DATA SHOWN:
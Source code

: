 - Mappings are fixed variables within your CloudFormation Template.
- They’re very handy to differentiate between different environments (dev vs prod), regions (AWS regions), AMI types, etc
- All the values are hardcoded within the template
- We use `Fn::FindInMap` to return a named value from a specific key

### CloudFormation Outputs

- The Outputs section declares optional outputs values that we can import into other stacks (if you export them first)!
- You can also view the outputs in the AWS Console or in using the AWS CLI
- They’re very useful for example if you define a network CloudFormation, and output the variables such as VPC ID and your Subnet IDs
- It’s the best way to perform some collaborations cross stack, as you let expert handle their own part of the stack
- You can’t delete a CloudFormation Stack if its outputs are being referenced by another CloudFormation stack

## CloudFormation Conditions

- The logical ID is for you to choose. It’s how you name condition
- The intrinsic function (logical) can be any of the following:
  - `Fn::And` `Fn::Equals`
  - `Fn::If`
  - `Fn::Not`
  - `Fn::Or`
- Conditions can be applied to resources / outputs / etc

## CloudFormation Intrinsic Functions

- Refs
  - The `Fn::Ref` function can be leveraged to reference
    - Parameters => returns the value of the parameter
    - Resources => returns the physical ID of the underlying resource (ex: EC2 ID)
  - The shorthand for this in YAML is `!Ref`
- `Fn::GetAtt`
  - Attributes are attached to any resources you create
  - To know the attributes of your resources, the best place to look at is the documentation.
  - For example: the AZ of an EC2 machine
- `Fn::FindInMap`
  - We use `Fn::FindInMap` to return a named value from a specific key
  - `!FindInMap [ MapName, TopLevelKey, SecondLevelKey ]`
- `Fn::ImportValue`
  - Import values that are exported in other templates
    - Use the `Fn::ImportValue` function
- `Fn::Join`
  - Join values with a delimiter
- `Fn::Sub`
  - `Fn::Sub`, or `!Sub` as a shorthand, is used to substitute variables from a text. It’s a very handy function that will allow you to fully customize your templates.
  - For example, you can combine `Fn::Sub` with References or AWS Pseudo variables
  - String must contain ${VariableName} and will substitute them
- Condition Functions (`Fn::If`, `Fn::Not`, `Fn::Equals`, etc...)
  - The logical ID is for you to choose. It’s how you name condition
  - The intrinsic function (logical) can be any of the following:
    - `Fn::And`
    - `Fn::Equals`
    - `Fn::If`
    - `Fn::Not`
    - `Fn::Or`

YOUR TASK:
Every line containing the word "returns" should be copied from the material.

OUTPUT OF THE TASK:
    - Parameters => returns the value of the parameter
    - Resources => returns the physical ID of the underlying resource (ex: EC2 ID)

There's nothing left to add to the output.